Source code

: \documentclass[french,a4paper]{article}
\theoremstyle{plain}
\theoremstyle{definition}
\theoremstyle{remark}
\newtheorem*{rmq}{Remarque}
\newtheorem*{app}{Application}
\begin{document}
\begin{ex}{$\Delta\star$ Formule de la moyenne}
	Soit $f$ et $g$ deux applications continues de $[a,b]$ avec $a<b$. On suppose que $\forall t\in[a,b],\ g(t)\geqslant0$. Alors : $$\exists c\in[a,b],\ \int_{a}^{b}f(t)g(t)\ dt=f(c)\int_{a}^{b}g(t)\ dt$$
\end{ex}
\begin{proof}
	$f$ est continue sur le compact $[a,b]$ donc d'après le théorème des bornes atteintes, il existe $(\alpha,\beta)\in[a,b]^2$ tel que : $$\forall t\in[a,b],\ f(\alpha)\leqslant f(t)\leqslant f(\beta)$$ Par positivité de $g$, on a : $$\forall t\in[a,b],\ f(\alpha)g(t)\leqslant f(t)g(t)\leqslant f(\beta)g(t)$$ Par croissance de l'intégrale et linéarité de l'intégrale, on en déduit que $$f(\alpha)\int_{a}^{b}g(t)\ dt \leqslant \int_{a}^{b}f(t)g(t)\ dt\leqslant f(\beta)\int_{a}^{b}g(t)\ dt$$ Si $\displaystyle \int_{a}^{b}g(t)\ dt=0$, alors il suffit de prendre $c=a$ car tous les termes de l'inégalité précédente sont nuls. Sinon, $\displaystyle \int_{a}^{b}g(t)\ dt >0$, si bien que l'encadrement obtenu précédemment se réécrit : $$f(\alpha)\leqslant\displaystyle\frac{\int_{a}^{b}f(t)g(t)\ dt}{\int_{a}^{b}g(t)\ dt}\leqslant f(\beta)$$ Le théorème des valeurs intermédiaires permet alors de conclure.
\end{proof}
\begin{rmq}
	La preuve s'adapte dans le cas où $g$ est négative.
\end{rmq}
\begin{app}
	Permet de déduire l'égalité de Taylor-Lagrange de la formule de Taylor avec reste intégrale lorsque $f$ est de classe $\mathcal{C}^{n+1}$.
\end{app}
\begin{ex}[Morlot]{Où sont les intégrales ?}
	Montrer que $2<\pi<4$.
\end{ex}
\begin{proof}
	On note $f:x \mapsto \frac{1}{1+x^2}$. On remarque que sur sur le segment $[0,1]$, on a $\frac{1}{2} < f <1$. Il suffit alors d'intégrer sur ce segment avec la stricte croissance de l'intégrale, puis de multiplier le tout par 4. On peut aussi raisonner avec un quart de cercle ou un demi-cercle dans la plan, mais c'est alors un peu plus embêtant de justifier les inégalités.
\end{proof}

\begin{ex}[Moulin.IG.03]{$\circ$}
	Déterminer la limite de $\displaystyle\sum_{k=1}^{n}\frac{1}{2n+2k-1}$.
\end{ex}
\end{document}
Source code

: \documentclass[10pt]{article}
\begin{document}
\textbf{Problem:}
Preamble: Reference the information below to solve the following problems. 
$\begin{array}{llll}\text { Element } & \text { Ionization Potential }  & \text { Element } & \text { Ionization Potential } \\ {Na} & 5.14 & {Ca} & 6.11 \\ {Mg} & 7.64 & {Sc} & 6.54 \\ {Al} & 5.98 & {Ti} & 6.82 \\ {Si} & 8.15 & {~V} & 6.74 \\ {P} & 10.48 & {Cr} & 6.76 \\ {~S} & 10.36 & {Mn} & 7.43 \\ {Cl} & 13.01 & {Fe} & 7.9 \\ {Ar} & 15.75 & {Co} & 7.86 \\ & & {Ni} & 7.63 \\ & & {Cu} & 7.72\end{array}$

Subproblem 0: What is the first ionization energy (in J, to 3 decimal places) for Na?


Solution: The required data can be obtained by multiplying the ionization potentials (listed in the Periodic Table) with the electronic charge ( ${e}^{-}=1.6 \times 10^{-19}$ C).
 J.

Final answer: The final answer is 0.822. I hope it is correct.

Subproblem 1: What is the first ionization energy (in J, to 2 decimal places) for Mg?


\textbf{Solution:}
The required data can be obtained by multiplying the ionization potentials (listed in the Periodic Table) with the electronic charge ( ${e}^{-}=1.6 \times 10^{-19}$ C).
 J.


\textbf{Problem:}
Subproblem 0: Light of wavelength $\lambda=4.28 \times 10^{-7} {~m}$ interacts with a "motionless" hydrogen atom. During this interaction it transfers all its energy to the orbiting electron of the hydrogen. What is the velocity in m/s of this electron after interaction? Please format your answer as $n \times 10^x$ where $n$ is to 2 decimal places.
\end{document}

==========

→ **To do**: Copy down each line in the entries that has the word "obtained".

→ **Response for this exercise**:
Solution: The required data can be obtained by multiplying the ionization potentials (listed in the Periodic Table) with the electronic charge ( ${e}^{-}=1.6 \times 10^{-19}$ C).
The required data can be obtained by multiplying the ionization potentials (listed in the Periodic Table) with the electronic charge ( ${e}^{-}=1.6 \times 10^{-19}$ C).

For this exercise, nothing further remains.